▶ **What to work on**
Scan the lines below for the string "IPTW" and copy every one that has it.

▶ **Data for this task**
↓↓↓

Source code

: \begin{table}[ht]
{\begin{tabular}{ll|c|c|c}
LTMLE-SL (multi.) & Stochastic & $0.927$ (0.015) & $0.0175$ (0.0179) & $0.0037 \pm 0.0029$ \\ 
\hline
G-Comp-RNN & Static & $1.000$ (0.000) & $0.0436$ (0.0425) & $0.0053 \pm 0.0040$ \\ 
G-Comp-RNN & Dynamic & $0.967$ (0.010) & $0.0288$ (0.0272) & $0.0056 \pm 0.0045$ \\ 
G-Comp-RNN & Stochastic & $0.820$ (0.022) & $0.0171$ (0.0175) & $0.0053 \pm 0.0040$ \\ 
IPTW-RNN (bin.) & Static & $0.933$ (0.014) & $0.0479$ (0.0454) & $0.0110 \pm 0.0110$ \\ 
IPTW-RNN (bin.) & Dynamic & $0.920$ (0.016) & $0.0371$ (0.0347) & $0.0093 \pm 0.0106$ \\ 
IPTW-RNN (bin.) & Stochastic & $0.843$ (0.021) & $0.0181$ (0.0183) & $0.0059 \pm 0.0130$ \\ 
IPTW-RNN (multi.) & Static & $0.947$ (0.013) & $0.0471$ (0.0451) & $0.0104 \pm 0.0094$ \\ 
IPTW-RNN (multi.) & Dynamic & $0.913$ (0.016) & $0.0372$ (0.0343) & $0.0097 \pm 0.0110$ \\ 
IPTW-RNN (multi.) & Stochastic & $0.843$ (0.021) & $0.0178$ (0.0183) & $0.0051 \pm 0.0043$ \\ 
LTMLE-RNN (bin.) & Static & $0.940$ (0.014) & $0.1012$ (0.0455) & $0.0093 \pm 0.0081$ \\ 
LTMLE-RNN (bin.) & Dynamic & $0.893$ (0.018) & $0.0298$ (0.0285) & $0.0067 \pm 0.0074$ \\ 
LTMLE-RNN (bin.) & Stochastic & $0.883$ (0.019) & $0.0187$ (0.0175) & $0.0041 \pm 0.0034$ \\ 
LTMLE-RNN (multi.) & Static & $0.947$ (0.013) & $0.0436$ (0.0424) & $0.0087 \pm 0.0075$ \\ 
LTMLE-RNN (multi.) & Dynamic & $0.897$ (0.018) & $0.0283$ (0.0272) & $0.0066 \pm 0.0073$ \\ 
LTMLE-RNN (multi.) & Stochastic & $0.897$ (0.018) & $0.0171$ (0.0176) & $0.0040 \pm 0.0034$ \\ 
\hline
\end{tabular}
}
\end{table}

↑↑↑

▶ **Solution to the exercise**
IPTW-RNN (bin.) & Static & $0.933$ (0.014) & $0.0479$ (0.0454) & $0.0110 \pm 0.0110$ \\ 
IPTW-RNN (bin.) & Dynamic & $0.920$ (0.016) & $0.0371$ (0.0347) & $0.0093 \pm 0.0106$ \\ 
IPTW-RNN (bin.) & Stochastic & $0.843$ (0.021) & $0.0181$ (0.0183) & $0.0059 \pm 0.0130$ \\ 
IPTW-RNN (multi.) & Static & $0.947$ (0.013) & $0.0471$ (0.0451) & $0.0104 \pm 0.0094$ \\ 
IPTW-RNN (multi.) & Dynamic & $0.913$ (0.016) & $0.0372$ (0.0343) & $0.0097 \pm 0.0110$ \\ 
IPTW-RNN (multi.) & Stochastic & $0.843$ (0.021) & $0.0178$ (0.0183) & $0.0051 \pm 0.0043$ \\ 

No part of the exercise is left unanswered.